** TASK DATA follows **
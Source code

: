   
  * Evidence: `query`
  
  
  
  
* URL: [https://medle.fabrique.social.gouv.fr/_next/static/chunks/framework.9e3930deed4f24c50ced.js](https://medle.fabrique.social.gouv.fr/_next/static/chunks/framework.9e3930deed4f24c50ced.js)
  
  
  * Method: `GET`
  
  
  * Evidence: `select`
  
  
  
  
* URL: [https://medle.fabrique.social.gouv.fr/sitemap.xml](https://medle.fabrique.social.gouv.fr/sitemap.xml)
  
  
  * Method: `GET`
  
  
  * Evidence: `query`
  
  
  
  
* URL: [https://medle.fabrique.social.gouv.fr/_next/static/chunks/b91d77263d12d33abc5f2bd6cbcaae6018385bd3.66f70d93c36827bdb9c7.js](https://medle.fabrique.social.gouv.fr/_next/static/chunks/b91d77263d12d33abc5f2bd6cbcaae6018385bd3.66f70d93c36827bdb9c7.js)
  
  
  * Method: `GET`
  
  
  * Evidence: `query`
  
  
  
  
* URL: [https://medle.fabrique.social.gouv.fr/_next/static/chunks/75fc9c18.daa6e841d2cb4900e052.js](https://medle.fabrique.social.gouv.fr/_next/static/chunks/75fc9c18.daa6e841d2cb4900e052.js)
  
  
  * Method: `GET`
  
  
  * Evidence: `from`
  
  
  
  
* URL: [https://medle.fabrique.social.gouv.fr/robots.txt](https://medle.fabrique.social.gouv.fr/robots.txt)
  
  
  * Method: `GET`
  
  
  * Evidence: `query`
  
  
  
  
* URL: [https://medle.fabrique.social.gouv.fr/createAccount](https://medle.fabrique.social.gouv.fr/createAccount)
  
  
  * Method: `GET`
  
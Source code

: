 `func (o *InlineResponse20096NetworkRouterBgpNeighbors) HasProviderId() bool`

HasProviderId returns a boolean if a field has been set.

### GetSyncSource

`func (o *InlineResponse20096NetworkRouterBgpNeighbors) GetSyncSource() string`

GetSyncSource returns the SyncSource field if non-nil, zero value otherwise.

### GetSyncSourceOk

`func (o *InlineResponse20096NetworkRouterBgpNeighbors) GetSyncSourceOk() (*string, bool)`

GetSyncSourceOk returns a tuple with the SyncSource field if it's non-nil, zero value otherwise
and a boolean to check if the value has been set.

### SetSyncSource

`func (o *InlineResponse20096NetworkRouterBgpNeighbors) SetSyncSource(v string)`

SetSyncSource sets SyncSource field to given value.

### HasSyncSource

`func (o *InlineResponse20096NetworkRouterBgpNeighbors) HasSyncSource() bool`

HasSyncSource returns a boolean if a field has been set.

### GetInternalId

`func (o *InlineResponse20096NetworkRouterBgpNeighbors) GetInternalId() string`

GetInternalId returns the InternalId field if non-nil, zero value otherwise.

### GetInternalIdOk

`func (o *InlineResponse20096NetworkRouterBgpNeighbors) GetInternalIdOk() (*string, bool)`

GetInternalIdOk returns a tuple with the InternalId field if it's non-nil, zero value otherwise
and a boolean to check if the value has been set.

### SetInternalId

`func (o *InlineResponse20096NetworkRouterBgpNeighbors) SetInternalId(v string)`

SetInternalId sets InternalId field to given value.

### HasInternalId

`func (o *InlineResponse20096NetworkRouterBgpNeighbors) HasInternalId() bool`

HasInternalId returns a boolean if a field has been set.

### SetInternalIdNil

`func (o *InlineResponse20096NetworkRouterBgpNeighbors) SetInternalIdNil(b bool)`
** End of TASK DATA **
▶ _AIM OF THE EXERCISE_: Every line that holds the word "with" should be copied from the records.

▶ _ANSWER SPACE_:
GetSyncSourceOk returns a tuple with the SyncSource field if it's non-nil, zero value otherwise
GetInternalIdOk returns a tuple with the InternalId field if it's non-nil, zero value otherwise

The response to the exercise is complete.